15th District lawmakers back Sunnyside's stand against gangs

Lawmakers say Legislature could have done more

State Sen. Jim Honeyford and Reps. Bruce Chandler and Dan Newhouse said yesterday they support the Sunnyside City Council's decision Monday night to adopt an ordinance making it unlawful to belong to a criminal street gang. They encouraged other communities in Washington to follow suit and adopt similar anti-gang ordinances.

"The criminal gang situation in the Yakima Valley is serious, and council members are responding by taking serious action," said Chandler (R-Granger). "They are putting the safety of the families they represent first, ahead of concerns about those who would choose to threaten that safety. I think their priorities are in line."

Newhouse (R-Sunnyside) introduced two bills in the House this year that would have given law enforcement and prosecutors new tools with which to go after criminal gang members, including stronger penalties for the property-defacing "tagging" that gangs use. However, House Bill 2215 and House Bill 2224, both of which were co-sponsored by Chandler, never received a public hearing.

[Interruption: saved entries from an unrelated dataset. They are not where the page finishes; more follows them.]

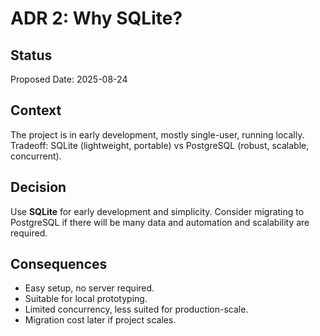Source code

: # ADR 2: Why SQLite?

## Status
Proposed
Date: 2025-08-24

## Context
The project is in early development, mostly single-user, running locally. Tradeoff: SQLite (lightweight, portable) vs PostgreSQL (robust, scalable, concurrent).

## Decision
Use **SQLite** for early development and simplicity. Consider migrating to PostgreSQL if there will be many data and automation and scalability are required.

## Consequences
- Easy setup, no server required.
- Suitable for local prototyping.
- Limited concurrency, less suited for production-scale.
- Migration cost later if project scales.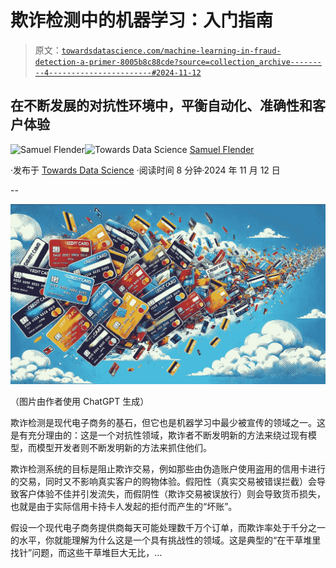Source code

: # 欺诈检测中的机器学习：入门指南

> 原文：[`towardsdatascience.com/machine-learning-in-fraud-detection-a-primer-8005b8c88cde?source=collection_archive---------4-----------------------#2024-11-12`](https://towardsdatascience.com/machine-learning-in-fraud-detection-a-primer-8005b8c88cde?source=collection_archive---------4-----------------------#2024-11-12)

## 在不断发展的对抗性环境中，平衡自动化、准确性和客户体验

[](https://medium.com/@samuel.flender?source=post_page---byline--8005b8c88cde--------------------------------)![Samuel Flender](https://medium.com/@samuel.flender?source=post_page---byline--8005b8c88cde--------------------------------)[](https://towardsdatascience.com/?source=post_page---byline--8005b8c88cde--------------------------------)![Towards Data Science](https://towardsdatascience.com/?source=post_page---byline--8005b8c88cde--------------------------------) [Samuel Flender](https://medium.com/@samuel.flender?source=post_page---byline--8005b8c88cde--------------------------------)

·发布于 [Towards Data Science](https://towardsdatascience.com/?source=post_page---byline--8005b8c88cde--------------------------------) ·阅读时间 8 分钟·2024 年 11 月 12 日

--

![](img/ef3f10edbebe3eded35d2dad5b98bddd.png)

（图片由作者使用 ChatGPT 生成）

欺诈检测是现代电子商务的基石，但它也是机器学习中最少被宣传的领域之一。这是有充分理由的：这是一个对抗性领域，欺诈者不断发明新的方法来绕过现有模型，而模型开发者则不断发明新的方法来抓住他们。

欺诈检测系统的目标是阻止欺诈交易，例如那些由伪造账户使用盗用的信用卡进行的交易，同时又不影响真实客户的购物体验。假阳性（真实交易被错误拦截）会导致客户体验不佳并引发流失，而假阴性（欺诈交易被误放行）则会导致货币损失，也就是由于实际信用卡持卡人发起的拒付而产生的“坏账”。

假设一个现代电子商务提供商每天可能处理数千万个订单，而欺诈率处于千分之一的水平，你就能理解为什么这是一个具有挑战性的领域。这是典型的“在干草堆里找针”问题，而这些干草堆巨大无比，…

Senate Bill 5987, which started out identical to Newhouse's bill, passed the Legislature this year. However, that was only after the Senate Judiciary Committee changed the measure to remove the penalties it proposed and instead direct the creation of a work group that will study the criminal-gang issue instead.

"It was disappointing that the majority party in the Legislature went against the hopes of law-abiding people in our valley and downgraded what could have been strong anti-gang legislation," said Newhouse.

"Work groups and studies have their place. But 'gang-bangers' won't be deterred by a work group or a study," Newhouse continued. " A law that means being arrested and put into custody - no matter if they're in Sunnyside or elsewhere in the state - would do a much better job of getting their attention."

Honeyford said Sunnyside is now doing what the Legislature wouldn't bring itself to do.

"It would have been simpler for the Legislature to address this on a statewide level than to put our communities in the position of having to deal with gangs through local ordinances," Honeyford said.

"It would have helped if the governor had gotten behind a statewide response, and appreciated the high priority placed on public safety in our part of the state," added Honeyford. "But the political will and courage we saw in Sunnyside (Monday) night is not present in Olympia."